Cali didn’t say so out loud, but she did enjoy seeing Ren beaten and bruised. There was something special that rumbled in the pit of her stomach when seeing someone putting their life and health in danger. This was a habit she had developed soon after leaving home. The first time she ever experienced it was during one of her early jobs for Elise. One of the mercenaries who accompanied her received a terrible cut on his brow, leading to a curtain of blood covering his features. She was entranced, but she didn’t know why. She couldn’t explain it even if somebody asked.
Cali had never been attracted to anyone because of it before – she just found the sight of grisly injuries to be interesting. She lived vicariously by imaging the pain they felt or the scars that would be left behind. Ren was someone special though. Over time a complicated ‘feeling’ had started to gnaw at her, one she had never felt before. Benadora had described it as jealousy, and concluded that it meant she was in love with him.
She didn’t know if things had gotten that far. Cali was a stranger to love, how would she be able to recognize it when it came?
Cali set her sights firmly on her goals for the day to distract herself. First, she wanted to find a map with the layout of the city’s streets. Secondly, she wanted to visit Well’s Street for herself and study potential escape routes. If they were going to dive into the hornet’s nest to capture Adam (which Cali was very excited to do) they needed to plan a way out.
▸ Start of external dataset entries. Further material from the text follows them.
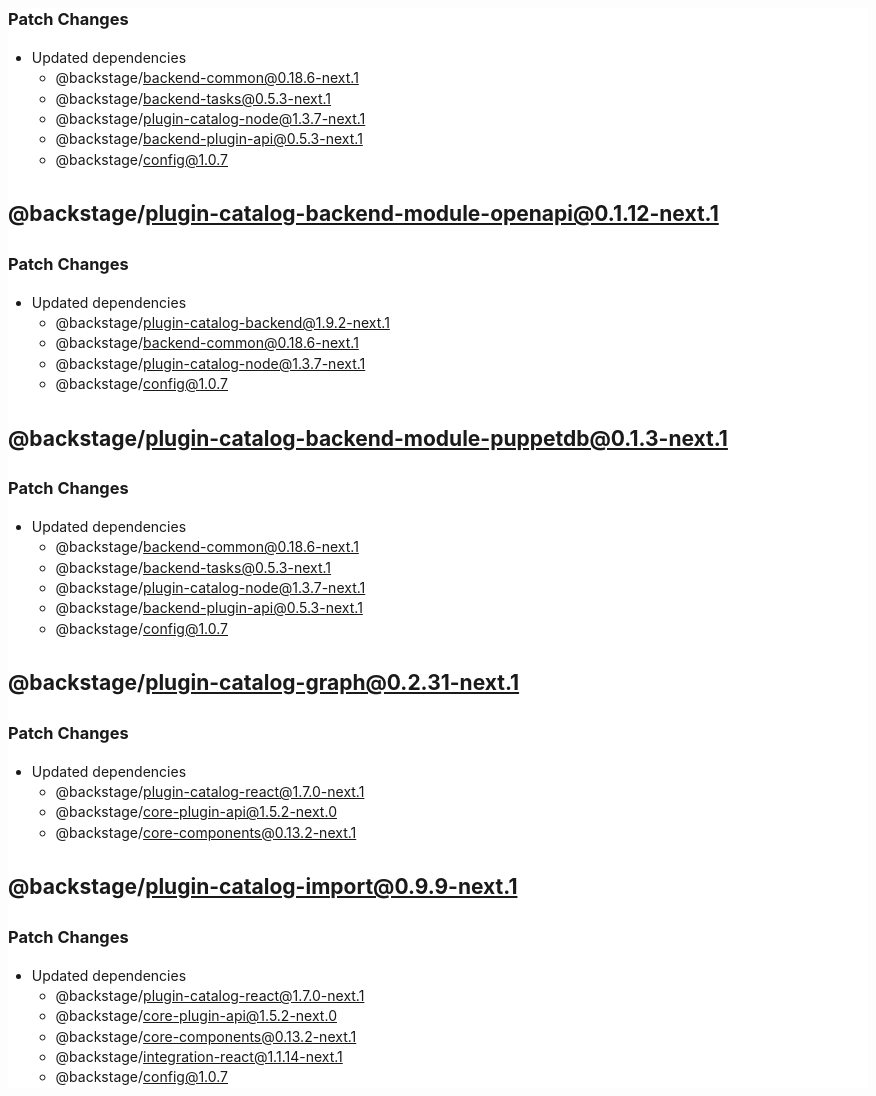 ### Patch Changes

- Updated dependencies
  - @backstage/backend-common@0.18.6-next.1
  - @backstage/backend-tasks@0.5.3-next.1
  - @backstage/plugin-catalog-node@1.3.7-next.1
  - @backstage/backend-plugin-api@0.5.3-next.1
  - @backstage/config@1.0.7

## @backstage/plugin-catalog-backend-module-openapi@0.1.12-next.1

### Patch Changes

- Updated dependencies
  - @backstage/plugin-catalog-backend@1.9.2-next.1
  - @backstage/backend-common@0.18.6-next.1
  - @backstage/plugin-catalog-node@1.3.7-next.1
  - @backstage/config@1.0.7

## @backstage/plugin-catalog-backend-module-puppetdb@0.1.3-next.1

### Patch Changes

- Updated dependencies
  - @backstage/backend-common@0.18.6-next.1
  - @backstage/backend-tasks@0.5.3-next.1
  - @backstage/plugin-catalog-node@1.3.7-next.1
  - @backstage/backend-plugin-api@0.5.3-next.1
  - @backstage/config@1.0.7

## @backstage/plugin-catalog-graph@0.2.31-next.1

### Patch Changes

- Updated dependencies
  - @backstage/plugin-catalog-react@1.7.0-next.1
  - @backstage/core-plugin-api@1.5.2-next.0
  - @backstage/core-components@0.13.2-next.1

## @backstage/plugin-catalog-import@0.9.9-next.1

### Patch Changes

- Updated dependencies
  - @backstage/plugin-catalog-react@1.7.0-next.1
  - @backstage/core-plugin-api@1.5.2-next.0
  - @backstage/core-components@0.13.2-next.1
  - @backstage/integration-react@1.1.14-next.1
  - @backstage/config@1.0.7
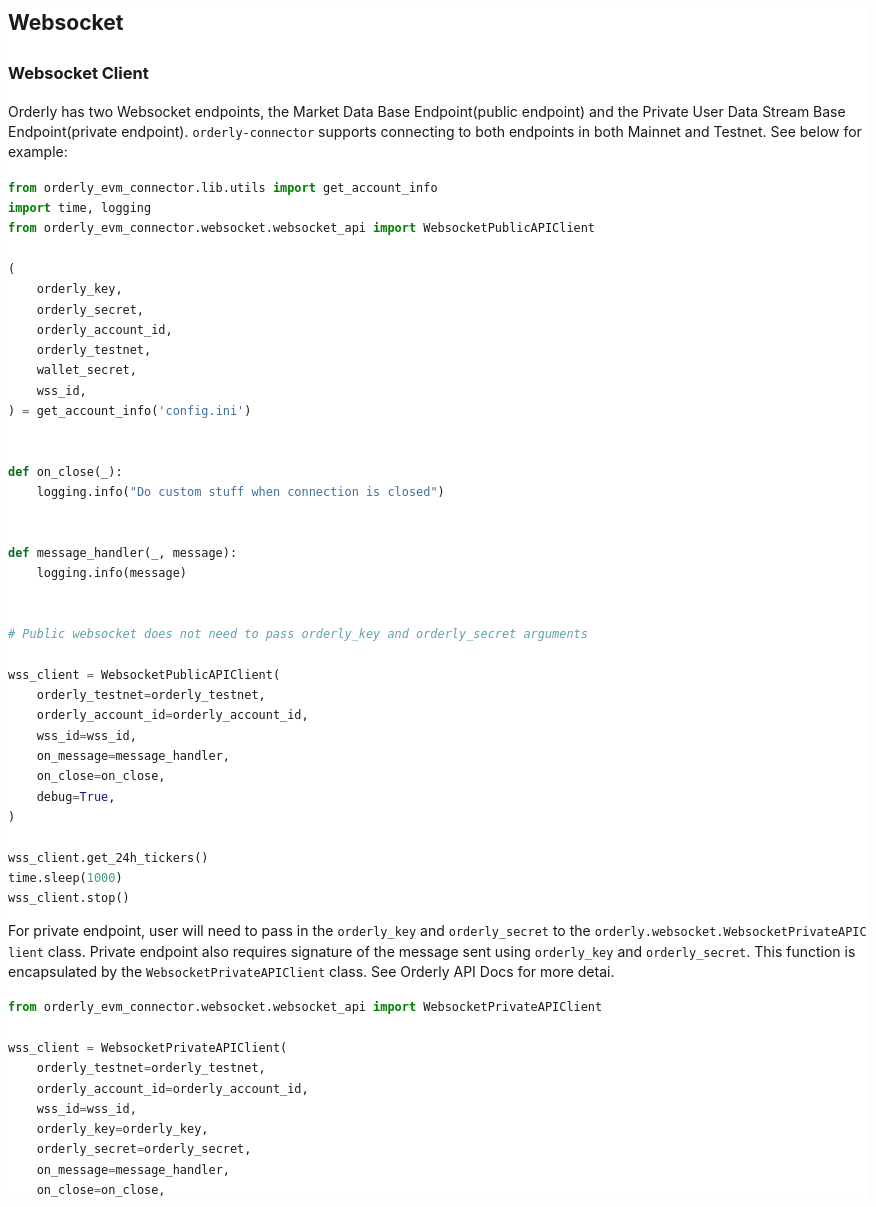 ## Websocket

### Websocket Client

Orderly has two Websocket endpoints, the Market Data Base Endpoint(public endpoint) and the Private User Data Stream Base Endpoint(private endpoint).
`orderly-connector` supports connecting to both endpoints in both Mainnet and Testnet. See below for example:

```python
from orderly_evm_connector.lib.utils import get_account_info
import time, logging
from orderly_evm_connector.websocket.websocket_api import WebsocketPublicAPIClient

(
    orderly_key,
    orderly_secret,
    orderly_account_id,
    orderly_testnet,
    wallet_secret,
    wss_id,
) = get_account_info('config.ini')


def on_close(_):
    logging.info("Do custom stuff when connection is closed")


def message_handler(_, message):
    logging.info(message)


# Public websocket does not need to pass orderly_key and orderly_secret arguments

wss_client = WebsocketPublicAPIClient(
    orderly_testnet=orderly_testnet,
    orderly_account_id=orderly_account_id,
    wss_id=wss_id,
    on_message=message_handler,
    on_close=on_close,
    debug=True,
)

wss_client.get_24h_tickers()
time.sleep(1000)
wss_client.stop()
```

For private endpoint, user will need to pass in the `orderly_key` and `orderly_secret` to the `orderly.websocket.WebsocketPrivateAPIClient` class.
Private endpoint also requires signature of the message sent using `orderly_key` and `orderly_secret`. This function is encapsulated by the `WebsocketPrivateAPIClient` class. See Orderly API Docs for more detai. 
```python
from orderly_evm_connector.websocket.websocket_api import WebsocketPrivateAPIClient

wss_client = WebsocketPrivateAPIClient(
    orderly_testnet=orderly_testnet,
    orderly_account_id=orderly_account_id,
    wss_id=wss_id,
    orderly_key=orderly_key,
    orderly_secret=orderly_secret,
    on_message=message_handler,
    on_close=on_close,
```
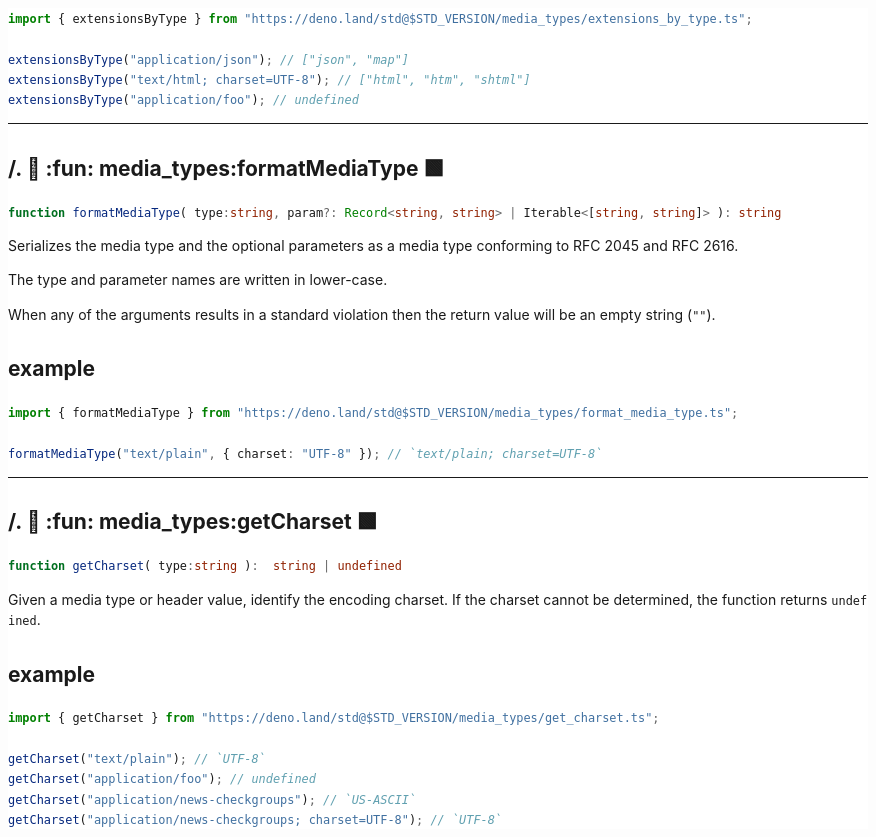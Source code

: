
 ```ts
import { extensionsByType } from "https://deno.land/std@$STD_VERSION/media_types/extensions_by_type.ts";

extensionsByType("application/json"); // ["json", "map"]
extensionsByType("text/html; charset=UTF-8"); // ["html", "htm", "shtml"]
extensionsByType("application/foo"); // undefined
```



______
/. 🚀 :fun: media_types:formatMediaType 🟩
------------------------------------------


```ts
function formatMediaType( type:string, param?: Record<string, string> | Iterable<[string, string]> ): string
```

Serializes the media type and the optional parameters as a media type
conforming to RFC 2045 and RFC 2616.

The type and parameter names are written in lower-case.

When any of the arguments results in a standard violation then the return
value will be an empty string (`""`).



example
-------

```ts
import { formatMediaType } from "https://deno.land/std@$STD_VERSION/media_types/format_media_type.ts";

formatMediaType("text/plain", { charset: "UTF-8" }); // `text/plain; charset=UTF-8`
```



______
/. 🚀 :fun: media_types:getCharset 🟩
-------------------------------------


```ts
function getCharset( type:string ):  string | undefined
```

Given a media type or header value, identify the encoding charset. If the
charset cannot be determined, the function returns `undefined`.



example
-------

```ts
import { getCharset } from "https://deno.land/std@$STD_VERSION/media_types/get_charset.ts";

getCharset("text/plain"); // `UTF-8`
getCharset("application/foo"); // undefined
getCharset("application/news-checkgroups"); // `US-ASCII`
getCharset("application/news-checkgroups; charset=UTF-8"); // `UTF-8`
```
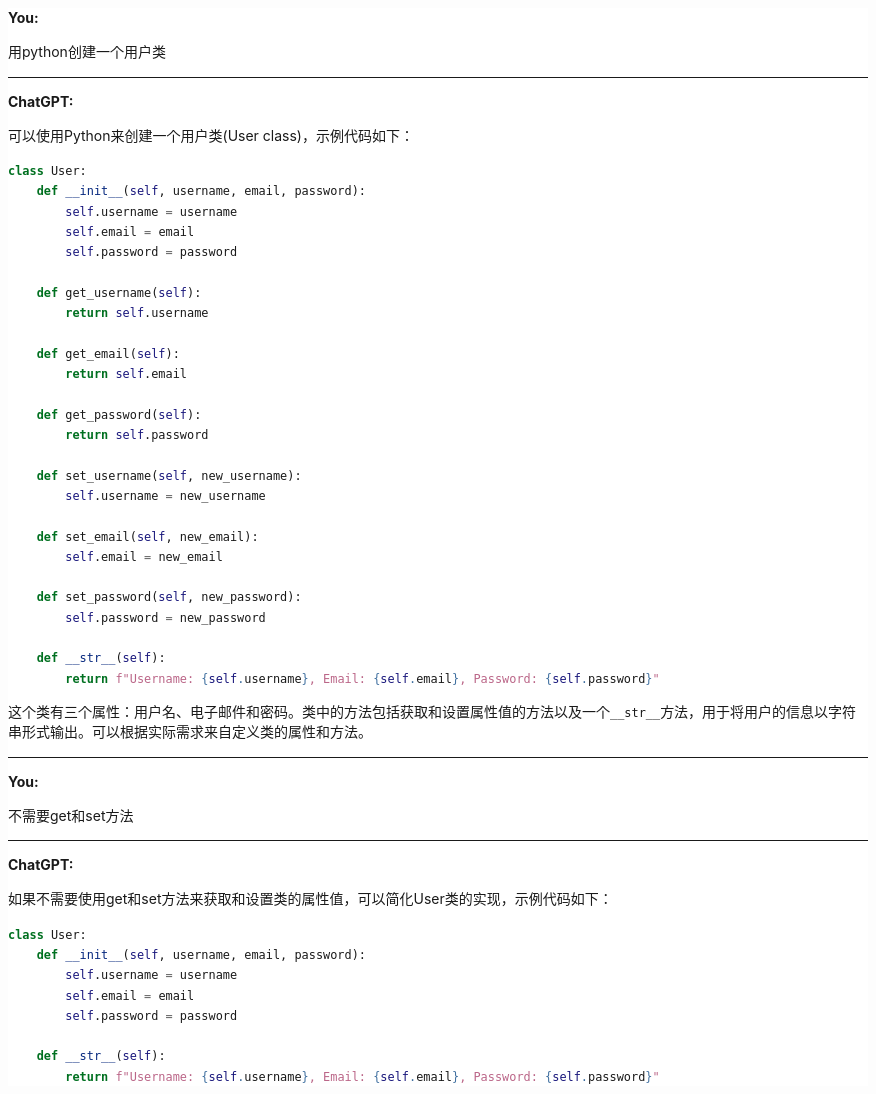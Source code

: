 **You:**

用python创建一个用户类

* * *

**ChatGPT:**

可以使用Python来创建一个用户类(User class)，示例代码如下：

```python
class User:
    def __init__(self, username, email, password):
        self.username = username
        self.email = email
        self.password = password

    def get_username(self):
        return self.username

    def get_email(self):
        return self.email

    def get_password(self):
        return self.password

    def set_username(self, new_username):
        self.username = new_username

    def set_email(self, new_email):
        self.email = new_email

    def set_password(self, new_password):
        self.password = new_password

    def __str__(self):
        return f"Username: {self.username}, Email: {self.email}, Password: {self.password}"
```

这个类有三个属性：用户名、电子邮件和密码。类中的方法包括获取和设置属性值的方法以及一个`__str__`方法，用于将用户的信息以字符串形式输出。可以根据实际需求来自定义类的属性和方法。

* * *

**You:**

不需要get和set方法

* * *

**ChatGPT:**

如果不需要使用get和set方法来获取和设置类的属性值，可以简化User类的实现，示例代码如下：

```python
class User:
    def __init__(self, username, email, password):
        self.username = username
        self.email = email
        self.password = password

    def __str__(self):
        return f"Username: {self.username}, Email: {self.email}, Password: {self.password}"
```
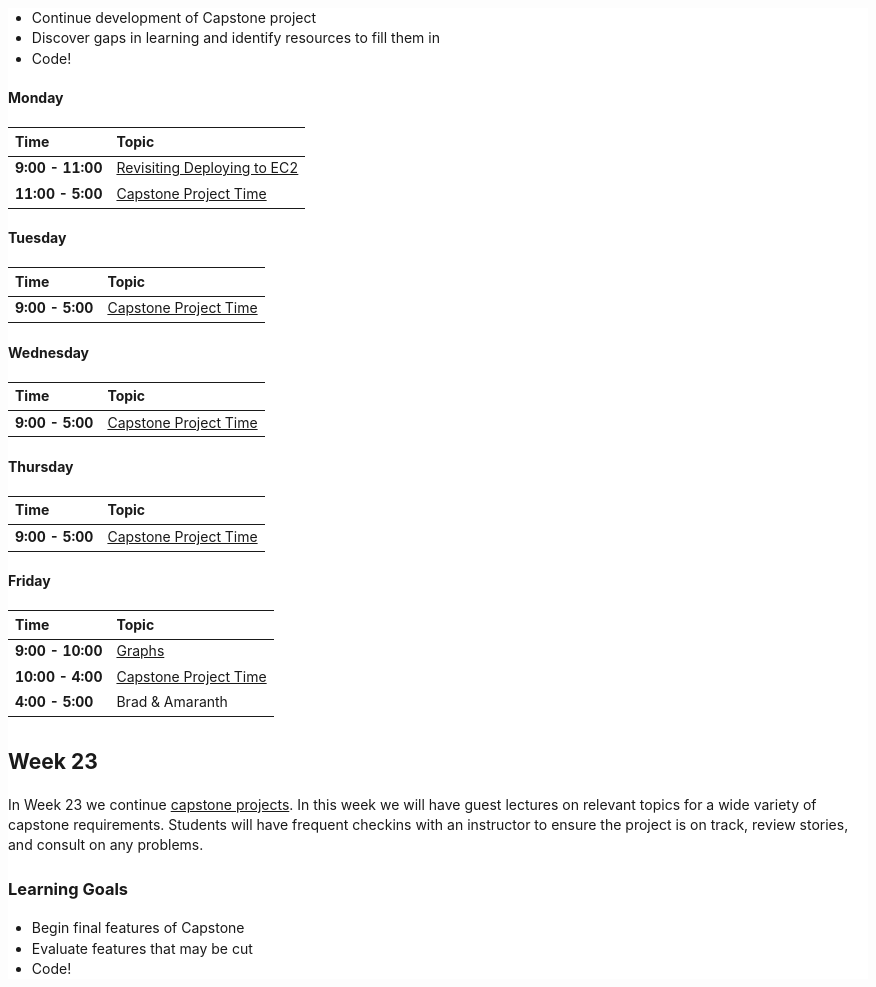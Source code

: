 + Continue development of Capstone project
+ Discover gaps in learning and identify resources to fill them in
+ Code!

#### Monday

| Time             | Topic                                            |
|:-----------------|:-------------------------------------------------|
| **9:00 - 11:00**   | [Revisiting Deploying to EC2](topic_resources/provisioning-and-deploying-to-a-vps.md) |
| **11:00 - 5:00**  | [Capstone Project Time](capstone/capstone.md) |

#### Tuesday

| Time             | Topic                                                   |
|:-----------------|:--------------------------------------------------------|
| **9:00 - 5:00**  | [Capstone Project Time](capstone/capstone.md)        |

#### Wednesday

| Time            | Topic                                            |
|:----------------|:-------------------------------------------------|
| **9:00 - 5:00** | [Capstone Project Time](capstone/capstone.md) |

#### Thursday

| Time            | Topic                                            |
|:----------------|:-------------------------------------------------|
| **9:00 - 5:00** | [Capstone Project Time](capstone/capstone.md) |


#### Friday

| Time            | Topic                                            |
|:----------------|:-------------------------------------------------|
| **9:00 - 10:00** | [Graphs](topic_resources/graphs.md) |
| **10:00 - 4:00** | [Capstone Project Time](capstone/capstone.md) |
| **4:00 - 5:00** | Brad & Amaranth |

## Week 23

In Week 23 we continue [capstone projects](capstone/capstone.md). In this week
we will have guest lectures on relevant topics for a wide variety of capstone
requirements. Students will have frequent checkins with an instructor to ensure
the project is on track, review stories, and consult on any problems.

### Learning Goals

- Begin final features of Capstone
- Evaluate features that may be cut
- Code!
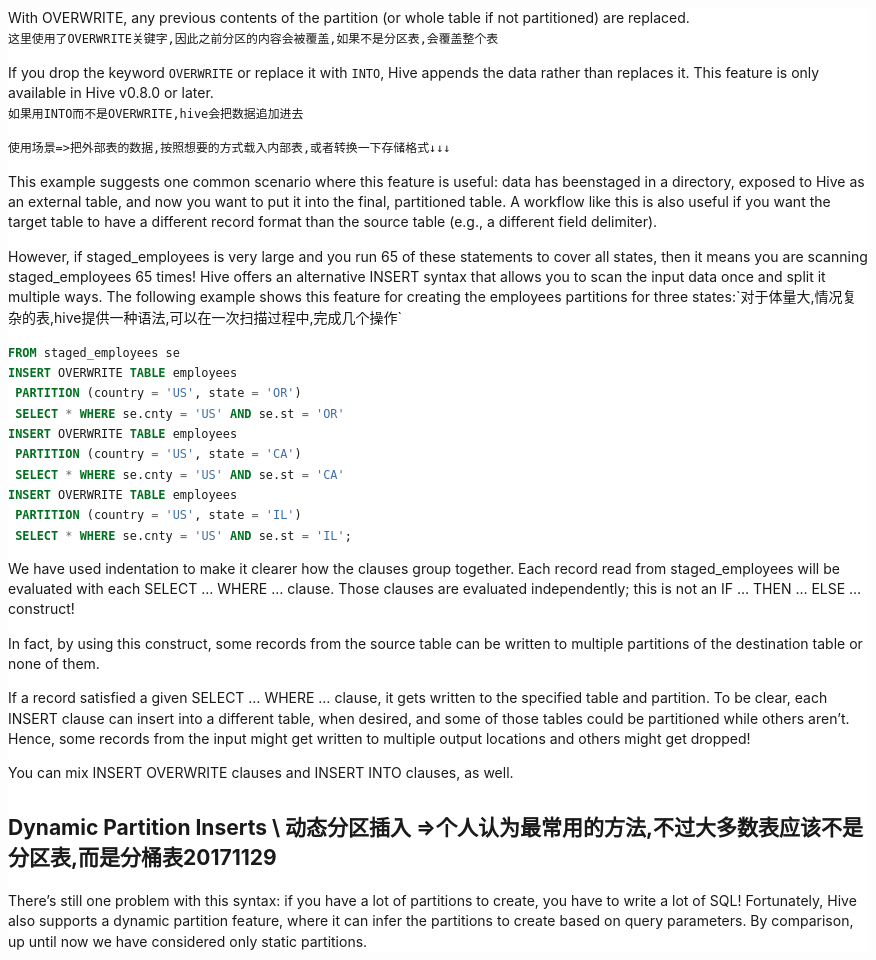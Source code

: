 With OVERWRITE, any previous contents of the partition (or whole table if not partitioned) are replaced.\
`这里使用了OVERWRITE关键字,因此之前分区的内容会被覆盖,如果不是分区表,会覆盖整个表`

If you drop the keyword `OVERWRITE` or replace it with `INTO`, Hive appends the data rather than replaces it. This feature is only available in Hive v0.8.0 or later.\
`如果用INTO而不是OVERWRITE,hive会把数据追加进去`

`使用场景=>把外部表的数据,按照想要的方式载入内部表,或者转换一下存储格式↓↓↓`

This example suggests one common scenario where this feature is useful: data has beenstaged in a directory, exposed to Hive as an external table, and now you want to put it into the final, partitioned table. A workflow like this is also useful if you want the target table to have a different record format than the source table (e.g., a different field delimiter).

However, if staged_employees is very large and you run 65 of these statements to cover all states, then it means you are scanning staged_employees 65 times! Hive offers an alternative INSERT syntax that allows you to scan the input data once and split it multiple ways. The following example shows this feature for creating the employees partitions for three states:\`对于体量大,情况复杂的表,hive提供一种语法,可以在一次扫描过程中,完成几个操作`

```sql
FROM staged_employees se
INSERT OVERWRITE TABLE employees
 PARTITION (country = 'US', state = 'OR')
 SELECT * WHERE se.cnty = 'US' AND se.st = 'OR'
INSERT OVERWRITE TABLE employees
 PARTITION (country = 'US', state = 'CA')
 SELECT * WHERE se.cnty = 'US' AND se.st = 'CA'
INSERT OVERWRITE TABLE employees
 PARTITION (country = 'US', state = 'IL')
 SELECT * WHERE se.cnty = 'US' AND se.st = 'IL';
```

We have used indentation to make it clearer how the clauses group together. Each record read from staged_employees will be evaluated with each SELECT … WHERE … clause. Those clauses are evaluated independently; this is not an IF … THEN … ELSE … construct!

In fact, by using this construct, some records from the source table can be written to multiple partitions of the destination table or none of them.

If a record satisfied a given SELECT … WHERE … clause, it gets written to the specified table and partition. To be clear, each INSERT clause can insert into a different table, when desired, and some of those tables could be partitioned while others aren’t. Hence, some records from the input might get written to multiple output locations and others might get dropped!

You can mix INSERT OVERWRITE clauses and INSERT INTO clauses, as well.

## Dynamic Partition Inserts \ 动态分区插入 =>个人认为最常用的方法,不过大多数表应该不是分区表,而是分桶表20171129

There’s still one problem with this syntax: if you have a lot of partitions to create, you have to write a lot of SQL! Fortunately, Hive also supports a dynamic partition feature, where it can infer the partitions to create based on query parameters. By comparison, up until now we have considered only static partitions.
Ren had slipped away and claimed that he had something to do – so Tahar and Cali had carte blanche to do as they pleased with their day. He was sceptical of their assurances that they had recovered fully from the effects of the Barkbone’s poison, but he always worried himself sick over nothing. Cali had handled herself for years before he showed up, why was he so concerned?
Finding a map wasn’t going to be simple. They didn’t just hand them out on street corners for passing tourists. The industry relied heavily on contracts from local governments and nobles who were planning to make large changes to the area. The only other group who bothered with such things were the rogues; rogue maps were extremely detailed and showed things that the official maps may have omitted. They were designed to let even a layman break, enter and escape without issue.
But the longer Cali thought about it, the more she realised that finding a map wasn’t that necessary. She decided to swap things around. She would go and see Well’s Street and the surrounding area for herself, and only if she couldn’t figure out a good exit route would she endeavour to find a map. Equipped and ready for action, she led Tahar back through the winding cobble streets and towards the poor side of the city.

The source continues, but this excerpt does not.